Exercise prompt
Tally every line of the entries that contains the string "предоставляет", then reply with only that number.

[Data for this exercise — start]

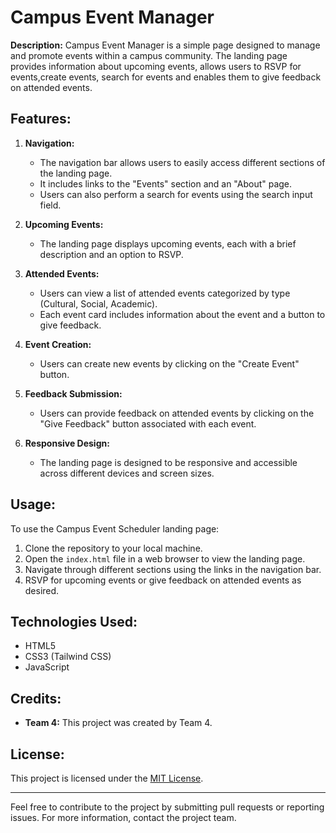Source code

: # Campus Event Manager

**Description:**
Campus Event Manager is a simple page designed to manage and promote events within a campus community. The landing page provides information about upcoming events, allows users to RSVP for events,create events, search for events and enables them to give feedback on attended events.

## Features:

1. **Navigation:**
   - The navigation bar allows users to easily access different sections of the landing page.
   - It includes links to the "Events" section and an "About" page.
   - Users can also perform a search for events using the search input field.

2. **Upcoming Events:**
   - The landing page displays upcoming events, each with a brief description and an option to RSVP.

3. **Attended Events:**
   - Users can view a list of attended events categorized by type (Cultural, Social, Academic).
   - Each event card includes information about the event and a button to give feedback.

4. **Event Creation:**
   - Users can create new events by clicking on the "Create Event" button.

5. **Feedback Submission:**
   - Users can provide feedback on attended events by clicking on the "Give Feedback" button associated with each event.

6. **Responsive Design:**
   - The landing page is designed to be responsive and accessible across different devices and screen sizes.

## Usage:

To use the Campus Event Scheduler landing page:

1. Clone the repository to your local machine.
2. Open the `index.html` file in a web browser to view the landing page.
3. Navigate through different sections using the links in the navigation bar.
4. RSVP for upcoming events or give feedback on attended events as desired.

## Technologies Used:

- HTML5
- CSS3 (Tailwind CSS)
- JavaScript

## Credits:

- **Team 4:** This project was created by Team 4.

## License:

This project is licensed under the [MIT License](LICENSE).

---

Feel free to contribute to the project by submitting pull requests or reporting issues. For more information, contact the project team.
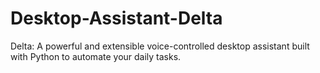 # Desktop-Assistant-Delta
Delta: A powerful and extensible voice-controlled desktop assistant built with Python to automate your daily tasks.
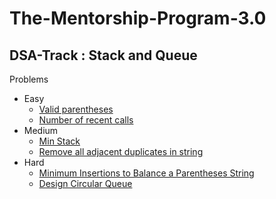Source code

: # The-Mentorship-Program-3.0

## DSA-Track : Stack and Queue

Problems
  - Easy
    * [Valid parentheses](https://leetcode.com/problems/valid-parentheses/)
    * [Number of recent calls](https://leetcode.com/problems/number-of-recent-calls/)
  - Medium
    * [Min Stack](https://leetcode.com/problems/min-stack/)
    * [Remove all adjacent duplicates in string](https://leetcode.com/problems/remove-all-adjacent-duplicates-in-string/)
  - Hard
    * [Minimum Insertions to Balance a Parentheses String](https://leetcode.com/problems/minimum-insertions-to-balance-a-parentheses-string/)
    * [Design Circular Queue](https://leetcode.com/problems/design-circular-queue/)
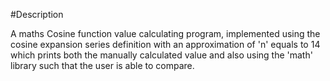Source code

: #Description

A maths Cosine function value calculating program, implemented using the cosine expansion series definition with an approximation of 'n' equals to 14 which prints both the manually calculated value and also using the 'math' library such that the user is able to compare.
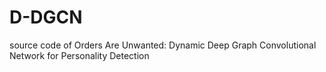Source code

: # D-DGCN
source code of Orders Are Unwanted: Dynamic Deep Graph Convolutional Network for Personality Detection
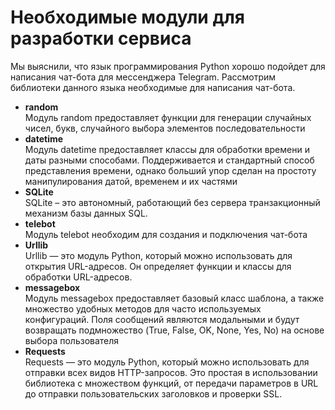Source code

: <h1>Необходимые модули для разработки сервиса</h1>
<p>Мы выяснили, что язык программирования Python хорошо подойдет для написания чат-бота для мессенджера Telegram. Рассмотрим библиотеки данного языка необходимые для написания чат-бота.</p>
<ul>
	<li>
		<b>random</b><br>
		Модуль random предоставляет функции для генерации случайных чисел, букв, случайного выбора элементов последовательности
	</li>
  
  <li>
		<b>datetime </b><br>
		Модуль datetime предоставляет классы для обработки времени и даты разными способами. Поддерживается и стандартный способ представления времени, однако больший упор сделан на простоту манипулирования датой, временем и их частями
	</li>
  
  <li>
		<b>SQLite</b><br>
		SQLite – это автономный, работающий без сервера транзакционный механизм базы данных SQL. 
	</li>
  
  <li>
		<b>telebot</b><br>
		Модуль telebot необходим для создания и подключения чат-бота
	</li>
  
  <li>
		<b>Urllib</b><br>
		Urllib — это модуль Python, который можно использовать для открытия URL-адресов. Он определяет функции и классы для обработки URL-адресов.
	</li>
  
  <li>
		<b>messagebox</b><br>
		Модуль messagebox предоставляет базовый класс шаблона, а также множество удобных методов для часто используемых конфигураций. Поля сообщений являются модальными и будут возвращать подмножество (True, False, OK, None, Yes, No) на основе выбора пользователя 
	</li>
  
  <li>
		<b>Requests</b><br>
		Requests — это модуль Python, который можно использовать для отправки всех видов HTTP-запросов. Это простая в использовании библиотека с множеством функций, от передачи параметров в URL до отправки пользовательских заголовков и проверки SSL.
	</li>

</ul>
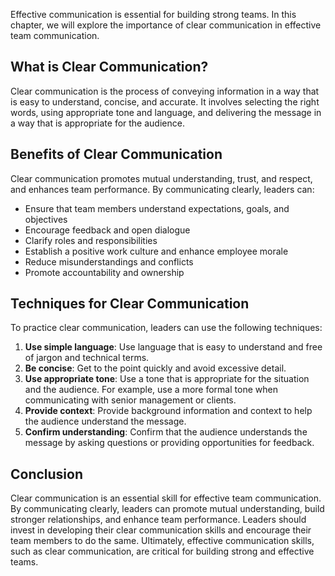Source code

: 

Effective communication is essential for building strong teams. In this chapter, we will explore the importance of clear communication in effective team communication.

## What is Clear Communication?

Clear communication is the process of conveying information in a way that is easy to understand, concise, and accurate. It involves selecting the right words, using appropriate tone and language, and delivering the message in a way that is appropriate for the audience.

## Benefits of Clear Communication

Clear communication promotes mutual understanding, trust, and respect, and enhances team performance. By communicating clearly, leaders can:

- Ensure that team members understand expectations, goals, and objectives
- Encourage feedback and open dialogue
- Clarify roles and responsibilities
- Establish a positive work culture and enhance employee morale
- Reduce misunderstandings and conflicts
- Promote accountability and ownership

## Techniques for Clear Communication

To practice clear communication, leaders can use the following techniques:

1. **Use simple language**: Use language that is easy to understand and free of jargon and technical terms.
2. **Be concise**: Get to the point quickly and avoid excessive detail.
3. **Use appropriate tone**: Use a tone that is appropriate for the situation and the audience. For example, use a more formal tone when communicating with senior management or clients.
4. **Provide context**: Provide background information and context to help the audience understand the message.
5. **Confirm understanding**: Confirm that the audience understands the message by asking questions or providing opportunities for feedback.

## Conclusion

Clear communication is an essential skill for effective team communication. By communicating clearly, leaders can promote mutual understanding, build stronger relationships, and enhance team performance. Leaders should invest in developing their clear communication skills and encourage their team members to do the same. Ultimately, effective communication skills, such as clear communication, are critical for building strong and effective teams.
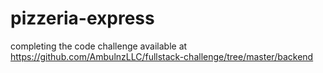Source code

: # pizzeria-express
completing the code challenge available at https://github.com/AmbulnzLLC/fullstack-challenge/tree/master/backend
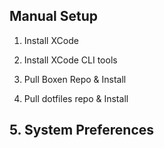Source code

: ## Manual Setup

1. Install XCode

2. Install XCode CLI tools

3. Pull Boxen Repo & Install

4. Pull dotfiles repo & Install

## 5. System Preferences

[Data for this exercise — finish]

Task response
3